The explanation is using an energy argument. That for the normal case of a submerged piece of wood, you can assume that if the wood and a parcel of water above it switch places, then the water (which is heavier/more massive) drops in the gravitational field releasing potential energy. This release is not offset by the rising wood since it is not as massive. This energy imbalance goes into the kinetic energy to move the log (and the water).

This argument says that in the case of the rotating log, none of the water can move downward to release potential energy. Since the water stays in the same place, no energy is released, and there is no energy to move the log.

Why doesn't the object just stay where it is?

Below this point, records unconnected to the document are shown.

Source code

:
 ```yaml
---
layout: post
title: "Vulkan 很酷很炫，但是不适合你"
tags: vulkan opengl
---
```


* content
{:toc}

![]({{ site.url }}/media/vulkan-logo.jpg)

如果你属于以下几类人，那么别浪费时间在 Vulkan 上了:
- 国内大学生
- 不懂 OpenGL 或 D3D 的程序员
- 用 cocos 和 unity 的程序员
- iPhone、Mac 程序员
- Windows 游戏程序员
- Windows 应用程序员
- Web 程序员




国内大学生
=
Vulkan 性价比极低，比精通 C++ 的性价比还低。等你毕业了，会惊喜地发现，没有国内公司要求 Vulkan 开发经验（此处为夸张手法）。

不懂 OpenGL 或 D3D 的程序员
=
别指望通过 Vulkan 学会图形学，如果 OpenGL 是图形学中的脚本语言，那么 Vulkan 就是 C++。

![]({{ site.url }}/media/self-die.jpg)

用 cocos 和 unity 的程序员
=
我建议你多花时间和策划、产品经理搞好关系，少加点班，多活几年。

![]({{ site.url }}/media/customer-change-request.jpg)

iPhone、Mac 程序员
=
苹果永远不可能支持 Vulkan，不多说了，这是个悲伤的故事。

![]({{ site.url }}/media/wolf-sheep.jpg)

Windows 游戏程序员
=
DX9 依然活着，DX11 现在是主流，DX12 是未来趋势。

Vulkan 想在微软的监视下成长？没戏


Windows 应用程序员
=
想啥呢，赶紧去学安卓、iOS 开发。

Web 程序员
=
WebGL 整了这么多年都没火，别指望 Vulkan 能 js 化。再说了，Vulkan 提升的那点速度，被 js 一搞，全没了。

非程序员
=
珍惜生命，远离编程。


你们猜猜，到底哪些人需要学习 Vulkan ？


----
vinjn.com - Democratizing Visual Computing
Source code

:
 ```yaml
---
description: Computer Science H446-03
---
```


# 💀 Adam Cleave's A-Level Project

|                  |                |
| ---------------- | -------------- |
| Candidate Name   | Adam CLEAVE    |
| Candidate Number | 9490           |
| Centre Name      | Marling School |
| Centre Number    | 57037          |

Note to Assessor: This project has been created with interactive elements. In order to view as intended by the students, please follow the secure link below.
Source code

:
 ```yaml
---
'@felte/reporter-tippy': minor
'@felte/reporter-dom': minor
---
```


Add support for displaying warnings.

Because forces will combine to move it to a position with less energy. You can do a free-body diagram of a ball rolling downhill to see that the net force is down the hill. But you can also simply say that the ball is going to move in a way that lowers its potential energy (which is downward in the gravitational field). Using that argument for the cylinder says that there is no position it is free to move to that lowers the potential energy, so no movement will happen.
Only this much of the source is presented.